II. UNE MISE EN APPLICATION PLUS PROMPTE DES LOIS RÉCENTES

A. UNE ACTIVITÉ LÉGISLATIVE SOUTENUE SUR LA PÉRIODE CONSIDÉRÉE

Au cours de la période de référence correspondant cette année à la session parlementaire 2011-2012 - soit entre le 14 juillet 2011 et le 30 septembre 2012 - 57 lois ont été promulguées (hors conventions internationales), ce qui, comparé aux sessions précédentes, traduit un maintien d'un haut niveau d'activité législative du Sénat, malgré la période d'interruption des travaux parlementaires liée à l'élection présidentielle d'avril-mai 2012 puis au renouvellement de l'Assemblée nationale en juin 2012.

État des lois promulguées durant la période de référence

Année parlementaire (*)

2007-2008

2008-2009

2009-2010

2010-2011

2011-2012

Nombre de lois promulguées

46

42

56

64

57

dont issues de propositions de loi (en %)

13

(28 %)

8

(19 %)

21

(37 %)

15

(23 %)

27

(47 %)

(*) Pour permettre des comparaisons fiables d'une année sur l'autre, les bornes des trois premières « années parlementaires » sont fixées du 1 er juillet au 30 juin suivant ; l'année 2010-2011 court jusqu'au 13 juillet 2011, et l'année 2011-2012 couvre la période du 14 juillet 2011 au 30 septembre 2012.
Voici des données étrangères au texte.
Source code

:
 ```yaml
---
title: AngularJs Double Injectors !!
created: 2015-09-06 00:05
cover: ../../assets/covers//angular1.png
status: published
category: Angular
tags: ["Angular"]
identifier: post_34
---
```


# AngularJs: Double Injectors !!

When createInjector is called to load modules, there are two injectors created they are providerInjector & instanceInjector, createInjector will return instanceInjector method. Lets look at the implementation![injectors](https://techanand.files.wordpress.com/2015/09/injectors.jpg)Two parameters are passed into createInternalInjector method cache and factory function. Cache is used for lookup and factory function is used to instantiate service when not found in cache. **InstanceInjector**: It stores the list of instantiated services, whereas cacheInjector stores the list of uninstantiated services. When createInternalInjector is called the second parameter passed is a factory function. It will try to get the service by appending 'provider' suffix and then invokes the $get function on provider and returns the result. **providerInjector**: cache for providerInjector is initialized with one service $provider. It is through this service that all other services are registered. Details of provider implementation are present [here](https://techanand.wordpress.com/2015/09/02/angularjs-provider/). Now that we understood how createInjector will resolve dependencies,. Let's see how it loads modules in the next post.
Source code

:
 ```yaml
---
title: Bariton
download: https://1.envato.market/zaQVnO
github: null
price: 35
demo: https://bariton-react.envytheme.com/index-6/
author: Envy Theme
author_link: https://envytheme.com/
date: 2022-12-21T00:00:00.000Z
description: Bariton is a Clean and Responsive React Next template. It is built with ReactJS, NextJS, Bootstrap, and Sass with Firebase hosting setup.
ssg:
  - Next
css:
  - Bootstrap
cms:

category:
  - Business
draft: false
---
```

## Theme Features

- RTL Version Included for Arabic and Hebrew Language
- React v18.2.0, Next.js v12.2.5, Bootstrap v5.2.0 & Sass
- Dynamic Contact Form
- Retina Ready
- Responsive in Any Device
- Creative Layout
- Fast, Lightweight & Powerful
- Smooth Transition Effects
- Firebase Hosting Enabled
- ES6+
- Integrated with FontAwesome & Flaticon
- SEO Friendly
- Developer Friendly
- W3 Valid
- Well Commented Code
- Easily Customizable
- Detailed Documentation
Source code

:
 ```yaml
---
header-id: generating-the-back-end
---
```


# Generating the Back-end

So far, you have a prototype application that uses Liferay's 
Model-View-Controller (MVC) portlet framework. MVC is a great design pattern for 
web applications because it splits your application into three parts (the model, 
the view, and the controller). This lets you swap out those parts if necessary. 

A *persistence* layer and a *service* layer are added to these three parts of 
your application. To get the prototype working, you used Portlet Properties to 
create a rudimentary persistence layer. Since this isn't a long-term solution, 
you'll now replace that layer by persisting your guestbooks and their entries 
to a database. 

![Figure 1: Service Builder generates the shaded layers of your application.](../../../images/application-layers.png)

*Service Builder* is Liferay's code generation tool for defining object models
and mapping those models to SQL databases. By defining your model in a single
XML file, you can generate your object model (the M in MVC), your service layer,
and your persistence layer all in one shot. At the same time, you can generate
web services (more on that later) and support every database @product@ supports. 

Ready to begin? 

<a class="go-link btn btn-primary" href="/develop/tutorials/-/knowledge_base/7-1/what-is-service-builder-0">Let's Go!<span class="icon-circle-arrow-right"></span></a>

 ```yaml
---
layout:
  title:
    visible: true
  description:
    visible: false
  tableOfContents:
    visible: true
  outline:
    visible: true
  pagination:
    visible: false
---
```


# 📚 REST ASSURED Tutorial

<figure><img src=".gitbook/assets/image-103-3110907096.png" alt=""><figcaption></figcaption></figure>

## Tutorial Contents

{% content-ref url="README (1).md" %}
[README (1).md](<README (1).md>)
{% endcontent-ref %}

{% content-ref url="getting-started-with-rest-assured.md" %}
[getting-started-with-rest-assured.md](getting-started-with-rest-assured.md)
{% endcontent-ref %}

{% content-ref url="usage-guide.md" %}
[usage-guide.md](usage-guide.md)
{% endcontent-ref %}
On relève incidemment que sur les 57 lois promulguées au cours de l'année parlementaire 2011-2012, 27 lois sont issues de propositions déposées par des sénateurs ou des députés, soit un volume de législation d'initiative parlementaire dépassant 47 %, non compris les articles figurant dans des lois d'initiative gouvernementale mais issus d'amendements parlementaires. Ce constat corrobore la montée en puissance de l'initiative parlementaire consécutive à la nouvelle organisation des travaux des assemblées telle qu'elle résulte de la révision constitutionnelle de juillet 2008, avec notamment les semaines réservées chaque mois aux initiatives parlementaires.

En ce qui concerne l'impact de la production législative sur l'application des lois, le nombre de lois adoptées chaque année n'est pas un indicateur neutre car très logiquement, le nombre des textes d'application est plus ou moins proportionnel au nombre des lois à mettre en oeuvre.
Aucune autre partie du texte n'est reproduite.